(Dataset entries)
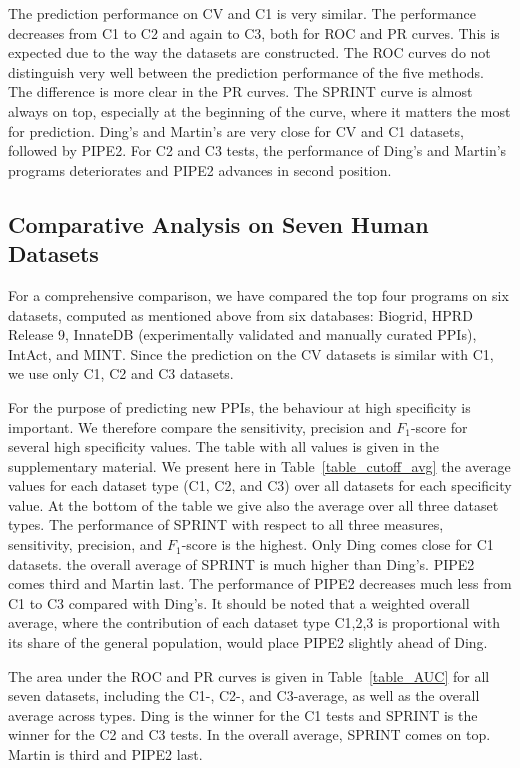 The prediction performance on CV and C1 is very similar. The performance decreases from C1 to C2 and again to C3, both for ROC and PR curves. This is expected due to the way the datasets are constructed. The ROC curves do not distinguish very well between the prediction performance of the five methods. The difference is more clear in the PR curves. The SPRINT curve is almost always on top, especially at the beginning of the curve, where it matters the most for prediction. Ding's and Martin's are very close for CV and C1 datasets, followed by PIPE2. For C2 and C3 tests, the performance of Ding's and Martin's programs deteriorates and PIPE2 advances in second position.
\subsection{Comparative Analysis on Seven Human Datasets}
For a comprehensive comparison, we have compared the top four programs on six datasets, computed as mentioned above from six databases: Biogrid, HPRD Release 9, InnateDB (experimentally validated and manually curated PPIs), IntAct, and MINT. Since the prediction on the CV datasets is similar with C1, we use only C1, C2 and C3 datasets.

For the purpose of predicting new PPIs, the behaviour at high specificity is important. We therefore compare the sensitivity, precision and $F_1$-score for several high specificity values. The table with all values is given in the supplementary material. We present here in Table~\ref{table_cutoff_avg} the average values for each dataset type (C1, C2, and C3) over all datasets for each specificity value. At the bottom of the table we give also the average over all three dataset types. The performance of SPRINT with respect to all three measures, sensitivity, precision, and $F_1$-score is the highest. Only Ding comes close for C1 datasets. the overall average of SPRINT is much higher than Ding's. PIPE2 comes third and Martin last. The performance of PIPE2 decreases much less from C1 to C3 compared with Ding's. It should be noted that a weighted overall average, where the contribution of each dataset type C1,2,3 is proportional with its share of the general population, would place PIPE2 slightly ahead of Ding.

The area under the ROC and PR curves is given in Table~\ref{table_AUC} for all seven datasets, including the C1-, C2-, and C3-average, as well as the overall average across types. Ding is the winner for the C1 tests and SPRINT is the winner for the C2 and C3 tests. In the overall average, SPRINT comes on top. Martin is third and PIPE2 last.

→ What the task requires: Give back each line above verbatim, dropping every picture.

→ Output of the exercise:
 The prediction performance on CV and C1 is very similar. The performance decreases from C1 to C2 and again to C3, both for ROC and PR curves. This is expected due to the way the datasets are constructed. The ROC curves do not distinguish very well between the prediction performance of the five methods. The difference is more clear in the PR curves. The SPRINT curve is almost always on top, especially at the beginning of the curve, where it matters the most for prediction. Ding's and Martin's are very close for CV and C1 datasets, followed by PIPE2. For C2 and C3 tests, the performance of Ding's and Martin's programs deteriorates and PIPE2 advances in second position.
\subsection{Comparative Analysis on Seven Human Datasets}
For a comprehensive comparison, we have compared the top four programs on six datasets, computed as mentioned above from six databases: Biogrid, HPRD Release 9, InnateDB (experimentally validated and manually curated PPIs), IntAct, and MINT. Since the prediction on the CV datasets is similar with C1, we use only C1, C2 and C3 datasets.

For the purpose of predicting new PPIs, the behaviour at high specificity is important. We therefore compare the sensitivity, precision and $F_1$-score for several high specificity values. The table with all values is given in the supplementary material. We present here in Table~\ref{table_cutoff_avg} the average values for each dataset type (C1, C2, and C3) over all datasets for each specificity value. At the bottom of the table we give also the average over all three dataset types. The performance of SPRINT with respect to all three measures, sensitivity, precision, and $F_1$-score is the highest. Only Ding comes close for C1 datasets. the overall average of SPRINT is much higher than Ding's. PIPE2 comes third and Martin last. The performance of PIPE2 decreases much less from C1 to C3 compared with Ding's. It should be noted that a weighted overall average, where the contribution of each dataset type C1,2,3 is proportional with its share of the general population, would place PIPE2 slightly ahead of Ding.

The area under the ROC and PR curves is given in Table~\ref{table_AUC} for all seven datasets, including the C1-, C2-, and C3-average, as well as the overall average across types. Ding is the winner for the C1 tests and SPRINT is the winner for the C2 and C3 tests. In the overall average, SPRINT comes on top. Martin is third and PIPE2 last.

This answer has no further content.